::: Input data :::

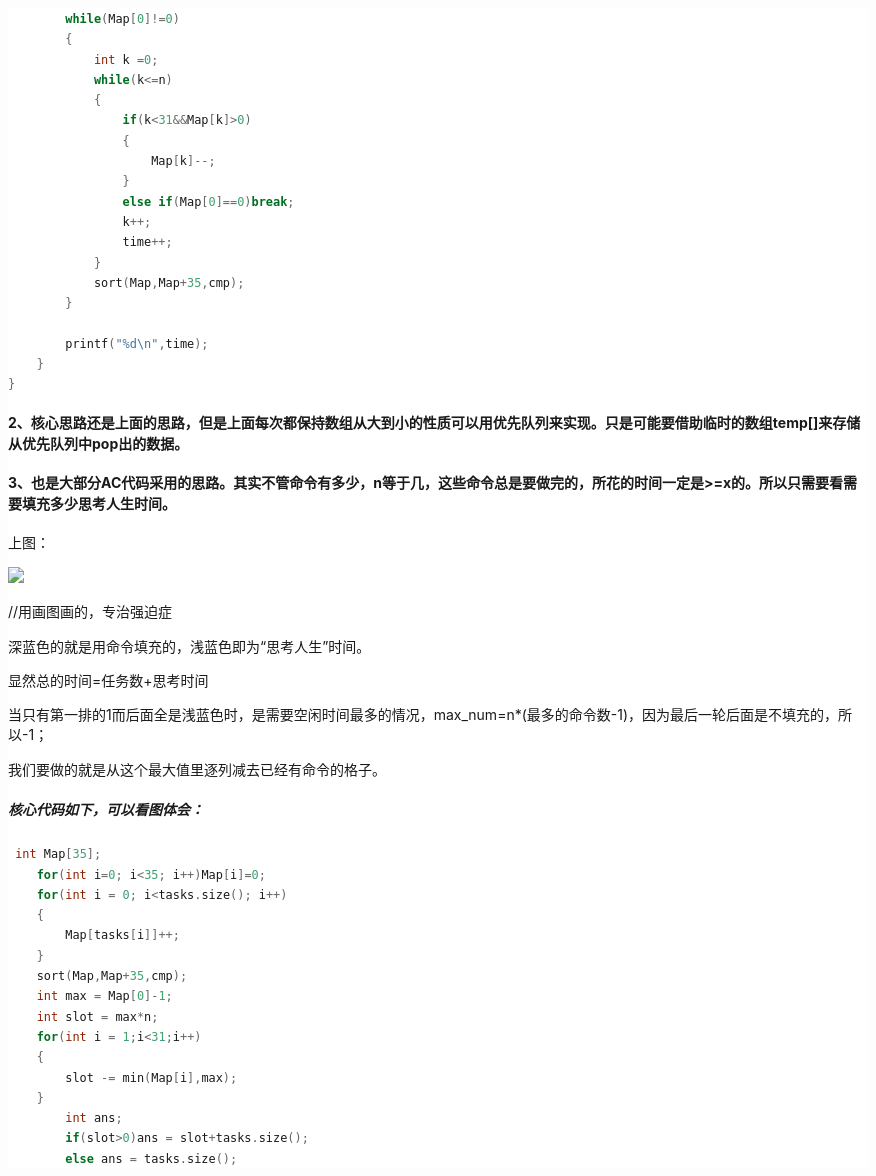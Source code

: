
 ```c++
        while(Map[0]!=0)
        {
            int k =0;
            while(k<=n)
            {
                if(k<31&&Map[k]>0)
                {
                    Map[k]--;
                }
                else if(Map[0]==0)break;
                k++;
                time++;
            }
            sort(Map,Map+35,cmp);
        }

        printf("%d\n",time);
    }
}
```

#### 2、核心思路还是上面的思路，但是上面每次都保持数组从大到小的性质可以用优先队列来实现。只是可能要借助临时的数组temp[]来存储从优先队列中pop出的数据。  

#### 3、也是大部分AC代码采用的思路。其实不管命令有多少，n等于几，这些命令总是要做完的，所花的时间一定是>=x的。所以只需要看需要填充多少思考人生时间。

上图：

![](https://github.com/modricwang/BUAA-Soft-Algo-2016/blob/master/docs/pics/884.png?raw=true)

//用画图画的，专治强迫症

深蓝色的就是用命令填充的，浅蓝色即为“思考人生”时间。

显然总的时间=任务数+思考时间

当只有第一排的1而后面全是浅蓝色时，是需要空闲时间最多的情况，max_num=n*(最多的命令数-1)，因为最后一轮后面是不填充的，所以-1；

我们要做的就是从这个最大值里逐列减去已经有命令的格子。  
##### 核心代码如下，可以看图体会：  
```c
 int Map[35];
    for(int i=0; i<35; i++)Map[i]=0;
    for(int i = 0; i<tasks.size(); i++)
    {
        Map[tasks[i]]++;
    }
    sort(Map,Map+35,cmp);
    int max = Map[0]-1;
    int slot = max*n;
    for(int i = 1;i<31;i++)
    {
        slot -= min(Map[i],max);
    }
        int ans;
        if(slot>0)ans = slot+tasks.size();
        else ans = tasks.size();
```
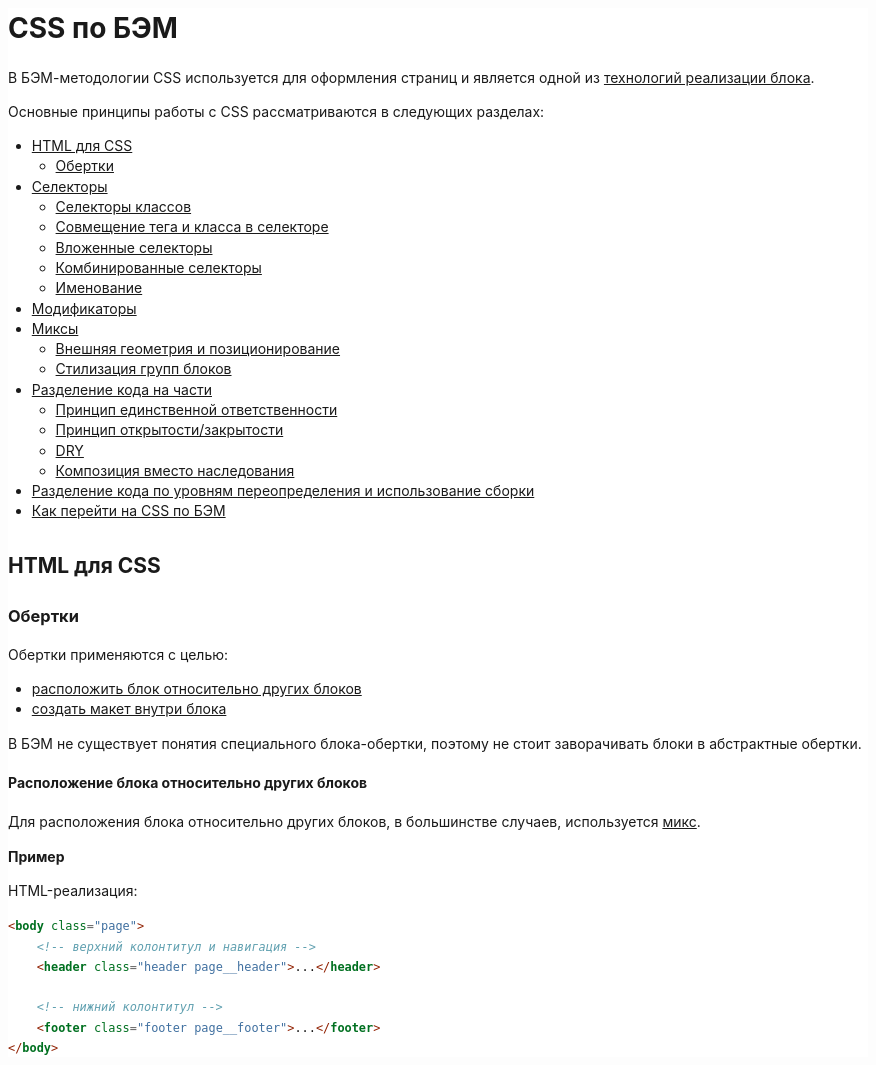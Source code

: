 # CSS по БЭМ

В БЭМ-методологии CSS используется для оформления страниц и является одной из [технологий реализации блока](../key-concepts/key-concepts.ru.md#Технология-реализации).

Основные принципы работы с CSS рассматриваются в следующих разделах:
* [HTML для CSS](#html-для-css)
  * [Обертки](#Обертки)
* [Селекторы](#Селекторы)
  * [Селекторы классов](#Селекторы-классов)
  * [Совмещение тега и класса в селекторе](#Совмещение-тега-и-класса-в-селекторе)
  * [Вложенные селекторы](#Вложенные-селекторы)
  * [Комбинированные селекторы](#Комбинированные-селекторы)
  * [Именование](#Именование)
* [Модификаторы](#Модификаторы)
* [Миксы](#Миксы)
  * [Внешняя геометрия и позиционирование](#Внешняя-геометрия-и-позиционирование)
  * [Стилизация групп блоков](#Стилизация-групп-блоков)
* [Разделение кода на части](#Разделение-кода-на-части)
  * [Принцип единственной ответственности](#Принцип-единственной-ответственности)
  * [Принцип открытости/закрытости](#Принцип-открытостизакрытости)
  * [DRY](#dry)
  * [Композиция вместо наследования](#Композиция-вместо-наследования)
* [Разделение кода по уровням переопределения и использование сборки](#Работа-с-уровнями-переопределения)
* [Как перейти на CSS по БЭМ](#Как-перейти-на-css-по-БЭМ)

## HTML для CSS

### Обертки

Обертки применяются с целью:

* [расположить блок относительно других блоков](Расположение-блока-относительно-других-блоков)
* [создать макет внутри блока](Cоздание-макета-внутри-блока)

В БЭМ не существует понятия специального блока-обертки, поэтому не стоит заворачивать блоки в абстрактные обертки.

#### Расположение блока относительно других блоков

Для расположения блока относительно других блоков, в большинстве случаев, используется [микс](../key-concepts/key-concepts.ru.md#Микс).

**Пример**

HTML-реализация:

```html
<body class="page">
    <!-- верхний колонтитул и навигация -->
    <header class="header page__header">...</header>

    <!-- нижний колонтитул -->
    <footer class="footer page__footer">...</footer>
</body>
```
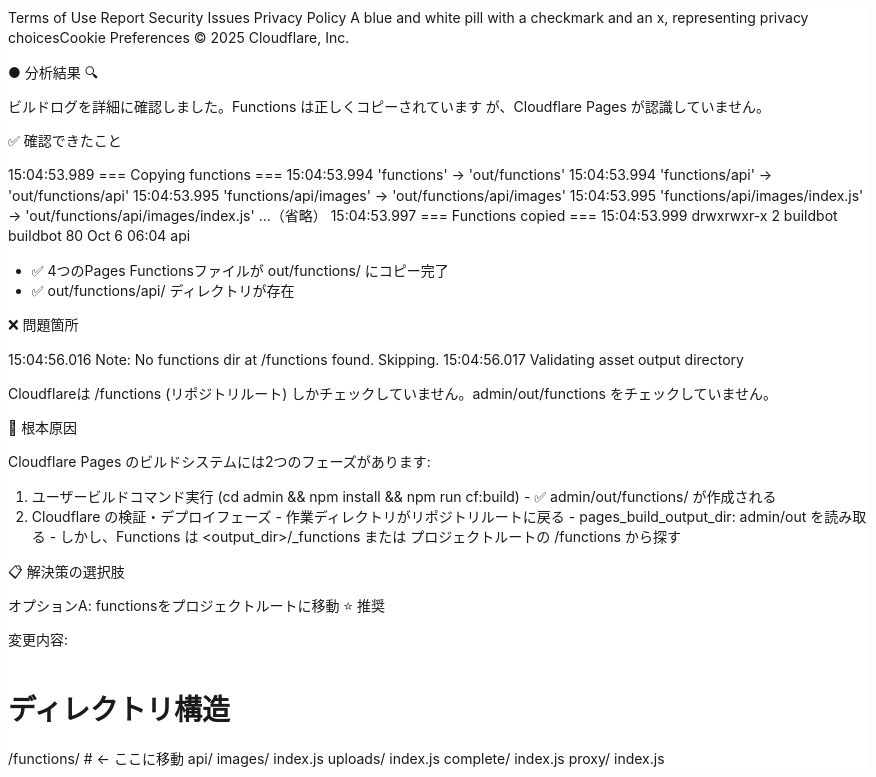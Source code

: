 Terms of Use
Report Security Issues
Privacy Policy
A blue and white pill with a checkmark and an x, representing privacy choicesCookie
Preferences
© 2025 Cloudflare, Inc.

● 分析結果 🔍

  ビルドログを詳細に確認しました。Functions は正しくコピーされています が、Cloudflare
  Pages が認識していません。

  ✅ 確認できたこと

  15:04:53.989    === Copying functions ===
  15:04:53.994    'functions' -> 'out/functions'
  15:04:53.994    'functions/api' -> 'out/functions/api'
  15:04:53.995    'functions/api/images' -> 'out/functions/api/images'
  15:04:53.995    'functions/api/images/index.js' -> 'out/functions/api/images/index.js'
  ...（省略）
  15:04:53.997    === Functions copied ===
  15:04:53.999    drwxrwxr-x 2 buildbot buildbot  80 Oct  6 06:04 api

  - ✅ 4つのPages Functionsファイルが out/functions/ にコピー完了
  - ✅ out/functions/api/ ディレクトリが存在

  ❌ 問題箇所

  15:04:56.016    Note: No functions dir at /functions found. Skipping.
  15:04:56.017    Validating asset output directory

  Cloudflareは /functions (リポジトリルート)
  しかチェックしていません。admin/out/functions をチェックしていません。

  🔎 根本原因

  Cloudflare Pages のビルドシステムには2つのフェーズがあります:

  1. ユーザービルドコマンド実行 (cd admin && npm install && npm run cf:build)
    - ✅ admin/out/functions/ が作成される
  2. Cloudflare の検証・デプロイフェーズ
    - 作業ディレクトリがリポジトリルートに戻る
    - pages_build_output_dir: admin/out を読み取る
    - しかし、Functions は <output_dir>/_functions または プロジェクトルートの
  /functions から探す

  📋 解決策の選択肢

  オプションA: functionsをプロジェクトルートに移動 ⭐ 推奨

  変更内容:
  # ディレクトリ構造
  /functions/           # ← ここに移動
    api/
      images/
        index.js
      uploads/
        index.js
        complete/
          index.js
        proxy/
          index.js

:::

The task
Wherever a line in the data above holds the word "Разделение", copy that line.

Answer section
* [Разделение кода на части](#Разделение-кода-на-части)
* [Разделение кода по уровням переопределения и использование сборки](#Работа-с-уровнями-переопределения)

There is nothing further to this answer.